Absent FTL flight, most starflight researchers explore probe missions based on foreseeable technology. Armed with estimates of what might be ultimately feasible within existing physics, they determine what further technological advancements would be needed to enable meaningful missions. Early projections suggest that probe missions with flight times of only decades might be possible. To develop that technology and to prepare the supporting systems to collect the energy to launch such missions, however, might take several decades or centuries. Those estimates vary wildly depending on which conclusion is being advocated.

When considering human interstellar flight, the prominent concept is to build self-sustaining world ships that can support many generations of humans on their slow journey to eventually reach habitable planets to colonize, or to just coast through space as isolated pockets of humanity. Not much work has progressed toward this theme, since we still do not know the minimum number of colonists required and the minimum life support to keep them going… including what societal structure can sustain peace and satisfying lives in such isolation for so long.

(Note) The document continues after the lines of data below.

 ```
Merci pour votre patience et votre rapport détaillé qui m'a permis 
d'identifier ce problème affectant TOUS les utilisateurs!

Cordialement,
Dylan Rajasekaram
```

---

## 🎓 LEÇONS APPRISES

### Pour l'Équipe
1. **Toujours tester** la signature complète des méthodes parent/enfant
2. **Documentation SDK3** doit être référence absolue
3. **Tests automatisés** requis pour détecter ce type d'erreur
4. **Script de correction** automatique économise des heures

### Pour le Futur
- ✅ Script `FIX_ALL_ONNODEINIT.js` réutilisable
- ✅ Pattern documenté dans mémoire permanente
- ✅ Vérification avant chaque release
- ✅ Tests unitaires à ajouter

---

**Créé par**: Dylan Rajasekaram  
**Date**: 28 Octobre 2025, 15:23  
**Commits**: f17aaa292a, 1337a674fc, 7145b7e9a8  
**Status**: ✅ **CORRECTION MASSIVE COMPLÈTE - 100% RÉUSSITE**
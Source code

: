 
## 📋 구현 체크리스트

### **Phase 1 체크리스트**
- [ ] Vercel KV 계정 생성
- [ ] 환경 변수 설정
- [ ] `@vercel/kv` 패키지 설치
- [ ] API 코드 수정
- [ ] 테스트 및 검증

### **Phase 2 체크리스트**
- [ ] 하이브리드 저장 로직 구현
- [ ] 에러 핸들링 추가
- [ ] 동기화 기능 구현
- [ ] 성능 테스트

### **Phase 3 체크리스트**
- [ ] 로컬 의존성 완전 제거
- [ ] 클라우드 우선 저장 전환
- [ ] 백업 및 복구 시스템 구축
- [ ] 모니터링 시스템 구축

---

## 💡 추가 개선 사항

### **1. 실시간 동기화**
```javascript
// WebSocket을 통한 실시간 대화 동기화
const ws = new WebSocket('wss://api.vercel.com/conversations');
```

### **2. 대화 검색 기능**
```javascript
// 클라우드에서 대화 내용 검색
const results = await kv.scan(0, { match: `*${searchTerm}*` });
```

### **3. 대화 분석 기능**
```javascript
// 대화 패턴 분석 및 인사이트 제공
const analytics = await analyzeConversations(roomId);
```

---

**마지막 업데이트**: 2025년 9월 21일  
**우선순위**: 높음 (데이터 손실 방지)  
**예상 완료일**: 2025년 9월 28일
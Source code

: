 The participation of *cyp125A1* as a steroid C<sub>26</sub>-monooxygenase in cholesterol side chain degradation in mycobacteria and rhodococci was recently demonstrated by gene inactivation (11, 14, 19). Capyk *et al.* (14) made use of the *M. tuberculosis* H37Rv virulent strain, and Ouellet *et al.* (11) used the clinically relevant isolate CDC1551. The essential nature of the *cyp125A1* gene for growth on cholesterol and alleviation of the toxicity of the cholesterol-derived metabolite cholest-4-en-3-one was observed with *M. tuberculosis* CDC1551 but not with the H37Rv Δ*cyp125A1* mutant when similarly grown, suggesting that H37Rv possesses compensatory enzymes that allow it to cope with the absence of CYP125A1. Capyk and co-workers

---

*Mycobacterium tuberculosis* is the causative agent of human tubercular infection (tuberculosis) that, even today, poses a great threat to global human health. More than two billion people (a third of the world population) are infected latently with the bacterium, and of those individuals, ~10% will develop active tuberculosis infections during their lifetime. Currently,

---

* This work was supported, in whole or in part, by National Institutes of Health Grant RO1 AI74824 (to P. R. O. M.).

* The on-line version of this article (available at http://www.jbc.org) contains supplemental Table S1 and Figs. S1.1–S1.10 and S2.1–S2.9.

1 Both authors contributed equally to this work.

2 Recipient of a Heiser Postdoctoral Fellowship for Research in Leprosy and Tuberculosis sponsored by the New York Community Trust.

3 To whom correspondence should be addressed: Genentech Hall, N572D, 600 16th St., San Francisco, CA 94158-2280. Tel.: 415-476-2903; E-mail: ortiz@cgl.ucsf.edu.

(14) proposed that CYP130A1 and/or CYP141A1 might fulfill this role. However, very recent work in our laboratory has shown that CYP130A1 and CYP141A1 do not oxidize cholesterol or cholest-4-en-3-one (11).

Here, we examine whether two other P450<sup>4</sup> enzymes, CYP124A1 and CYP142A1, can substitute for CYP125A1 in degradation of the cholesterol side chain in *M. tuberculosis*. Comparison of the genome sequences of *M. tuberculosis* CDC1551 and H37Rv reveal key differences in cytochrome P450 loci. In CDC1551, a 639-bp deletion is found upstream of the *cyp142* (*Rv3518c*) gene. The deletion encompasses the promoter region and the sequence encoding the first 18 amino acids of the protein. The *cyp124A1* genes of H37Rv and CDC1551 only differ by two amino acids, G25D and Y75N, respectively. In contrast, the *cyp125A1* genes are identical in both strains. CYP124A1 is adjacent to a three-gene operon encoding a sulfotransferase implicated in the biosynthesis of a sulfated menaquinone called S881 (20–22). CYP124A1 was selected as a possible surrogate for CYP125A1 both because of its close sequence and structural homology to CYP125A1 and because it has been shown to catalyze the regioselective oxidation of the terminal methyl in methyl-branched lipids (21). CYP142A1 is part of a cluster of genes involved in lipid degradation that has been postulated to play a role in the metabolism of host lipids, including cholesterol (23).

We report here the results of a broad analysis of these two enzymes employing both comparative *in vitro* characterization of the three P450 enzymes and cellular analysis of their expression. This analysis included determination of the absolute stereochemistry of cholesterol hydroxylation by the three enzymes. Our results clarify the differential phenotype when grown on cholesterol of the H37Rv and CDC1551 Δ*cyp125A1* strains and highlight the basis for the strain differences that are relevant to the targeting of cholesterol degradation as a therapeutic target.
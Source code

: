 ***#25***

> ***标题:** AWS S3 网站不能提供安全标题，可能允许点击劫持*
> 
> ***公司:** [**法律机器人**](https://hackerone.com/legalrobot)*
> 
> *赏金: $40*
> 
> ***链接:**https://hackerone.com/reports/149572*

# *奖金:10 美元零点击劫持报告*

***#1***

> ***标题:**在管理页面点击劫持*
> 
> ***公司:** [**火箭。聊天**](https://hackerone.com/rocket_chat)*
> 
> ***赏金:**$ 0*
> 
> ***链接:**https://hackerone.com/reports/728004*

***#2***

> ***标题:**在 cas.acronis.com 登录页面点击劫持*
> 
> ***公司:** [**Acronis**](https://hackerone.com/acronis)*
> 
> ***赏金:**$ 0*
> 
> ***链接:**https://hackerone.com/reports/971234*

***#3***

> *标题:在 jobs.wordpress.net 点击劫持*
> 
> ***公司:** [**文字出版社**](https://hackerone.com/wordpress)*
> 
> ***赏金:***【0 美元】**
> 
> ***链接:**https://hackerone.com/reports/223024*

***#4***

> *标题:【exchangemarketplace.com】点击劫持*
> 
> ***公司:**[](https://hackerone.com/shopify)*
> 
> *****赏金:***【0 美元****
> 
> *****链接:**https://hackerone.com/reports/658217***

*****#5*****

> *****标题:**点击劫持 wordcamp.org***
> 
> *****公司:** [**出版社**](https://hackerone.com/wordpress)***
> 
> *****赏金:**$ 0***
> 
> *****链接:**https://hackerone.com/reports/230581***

And finally, for those that want to reach “new worlds, new life, and new civilizations” within short attention spans, further physics advances are required. This includes FTL flight and other breakthroughs typical of the Star Trek visions. This motivation includes the desire to usher in a whole new era of profound technological prowess – new technologies enabled by further advances – targeted advances – in physics. Some have characterized this last approach like the crazy uncle who indulges in wild dreams and playful tinkering.

At this stage it is too early to objectively determine which of these pursuits is ‘best,’ in large part because there is no definition of ‘best.’ The motivations, pros and cons are so varied, and the hard facts still so uncertain, that the choice is more based on personal preference. From those I know who work on these, they seem to pick the version that they, as individuals, can contribute the most to making them happen.

Note – the Build the Enterprise website is not about a true starship, but rather something that just looks like the Enterprise with far, far less capabilities. If you are seeking the realization of the Enterprise, keep reading.

FANTASTICAL STARFLIGHT REQUIREMENTS

Star Trek made starflight look easy and other inspiring fiction contributed to our yearnings. According to Jeff Greenwald, in his 1999 book, Future Perfect, about how Star Trek affected people around the world: “… it fulfills a deep and eternal need for something to believe in: something vast and powerful, yet rational and contemporary. Something that makes sense.”

An important element of Trek that went beyond technology is its society: creating a cooperative culture that can harness the power of starflight without killing themselves in the process. In reality, when considering the potency of the energy required for real starflight, this is critically important. This subject could be book unto itself, and why societal and human aspects are an integral part of contemplating real starflight. Personally, I am concerned that this challenge might turn out to be harder than creating new physics for warp drives and controlling gravity.

Back now to the inspiring spaceflight physics. For fun, and to appeal to a wider fan base, here is a composite of some of the biggest visual inspirations for starflight, our “2001 Millennium Enterprise, C57-D.”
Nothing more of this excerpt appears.